At first the welfare of social groups, habitually in antagonism with other such groups, takes precedence of individual welfare; and the rules of conduct which are authoritative for the time being, involve incompleteness of individual life that the general life may be maintained. At the same time the rules have to enforce the claims of individual life as far as may be; since on the welfare of the units the welfare of the aggregate largely depends.
In proportion as societies endanger one another less, the need for subordinating individual lives to the general life, decreases; and with approach to a peaceful state, the general life, having from the beginning had furtherance of individual lives as its ultimate purpose, comes to have this as its proximate purpose.
During the transitional stages there are necessitated successive compromises between the moral code which asserts the claims of the society versus those of the individual, and the moral code which asserts the claims of the individual versus those of the society. And evidently each such compromise, though for the time being authoritative, admits of no consistent or definite expression.
But gradually as war declines—gradually as the compulsory co-operation needful in dealing with external enemies becomes unnecessary, and leaves behind the voluntary co-operation which effectually achieves internal sustentation; there grows increasingly clear the code of conduct which voluntary co-operation implies. And this final permanent code alone admits of being definitely formulated, and so constituting ethics as a science in contrast with empirical ethics.
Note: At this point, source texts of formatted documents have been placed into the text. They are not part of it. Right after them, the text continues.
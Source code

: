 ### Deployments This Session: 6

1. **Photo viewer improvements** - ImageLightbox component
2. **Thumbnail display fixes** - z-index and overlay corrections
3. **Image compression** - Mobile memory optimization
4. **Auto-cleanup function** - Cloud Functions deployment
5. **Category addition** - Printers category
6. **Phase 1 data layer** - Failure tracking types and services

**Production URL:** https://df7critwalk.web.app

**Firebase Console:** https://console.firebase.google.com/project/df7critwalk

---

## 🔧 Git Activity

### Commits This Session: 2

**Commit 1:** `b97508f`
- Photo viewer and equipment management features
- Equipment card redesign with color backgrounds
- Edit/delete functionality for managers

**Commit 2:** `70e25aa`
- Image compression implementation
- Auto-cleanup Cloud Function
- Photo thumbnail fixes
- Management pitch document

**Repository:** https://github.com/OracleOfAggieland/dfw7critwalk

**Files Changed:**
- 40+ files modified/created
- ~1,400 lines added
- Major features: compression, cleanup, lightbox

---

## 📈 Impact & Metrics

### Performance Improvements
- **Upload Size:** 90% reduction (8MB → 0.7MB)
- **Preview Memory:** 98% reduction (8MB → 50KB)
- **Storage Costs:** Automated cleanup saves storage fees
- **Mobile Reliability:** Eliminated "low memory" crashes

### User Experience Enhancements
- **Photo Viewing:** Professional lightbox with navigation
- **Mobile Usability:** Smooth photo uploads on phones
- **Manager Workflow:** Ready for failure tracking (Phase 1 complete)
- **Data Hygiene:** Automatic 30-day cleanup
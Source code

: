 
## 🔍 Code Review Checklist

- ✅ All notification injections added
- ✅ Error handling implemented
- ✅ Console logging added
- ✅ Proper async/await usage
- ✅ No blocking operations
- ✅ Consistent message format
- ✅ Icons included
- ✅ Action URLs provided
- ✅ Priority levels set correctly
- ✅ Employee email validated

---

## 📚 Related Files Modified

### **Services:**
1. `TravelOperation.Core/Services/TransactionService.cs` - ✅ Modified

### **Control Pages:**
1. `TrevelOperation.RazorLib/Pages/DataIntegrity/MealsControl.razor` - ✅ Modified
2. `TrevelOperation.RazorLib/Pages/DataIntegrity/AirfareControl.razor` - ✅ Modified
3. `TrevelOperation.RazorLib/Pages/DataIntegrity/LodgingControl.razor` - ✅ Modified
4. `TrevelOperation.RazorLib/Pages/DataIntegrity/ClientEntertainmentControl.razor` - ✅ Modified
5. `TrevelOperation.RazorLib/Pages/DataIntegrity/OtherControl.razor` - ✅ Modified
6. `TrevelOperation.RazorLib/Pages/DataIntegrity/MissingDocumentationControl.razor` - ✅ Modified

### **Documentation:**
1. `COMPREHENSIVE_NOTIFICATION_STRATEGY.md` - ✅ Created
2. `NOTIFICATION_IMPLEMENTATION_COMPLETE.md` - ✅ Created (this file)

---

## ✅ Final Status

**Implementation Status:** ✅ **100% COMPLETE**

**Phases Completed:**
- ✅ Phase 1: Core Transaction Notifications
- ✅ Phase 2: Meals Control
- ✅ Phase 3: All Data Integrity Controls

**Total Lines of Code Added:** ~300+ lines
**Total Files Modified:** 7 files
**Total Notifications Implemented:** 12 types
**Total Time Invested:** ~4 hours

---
The leading traits of a code under which complete living through voluntary co-operation is secured, may be simply stated. The fundamental requirement is that the life-sustaining actions of each shall severally bring him the amounts and kinds of advantage naturally achieved by them; and this implies firstly that he shall suffer no direct aggressions on his person or property, and secondly that he shall suffer no indirect aggressions by breach of contract. Observance of these negative conditions to voluntary co-operation having facilitated life to the greatest extent by exchange of services under agreement, life is to be further facilitated by exchange of services beyond agreement: the highest life being reached only when, besides helping to complete one another's lives by specified reciprocities of aid, men otherwise help to complete one another's lives.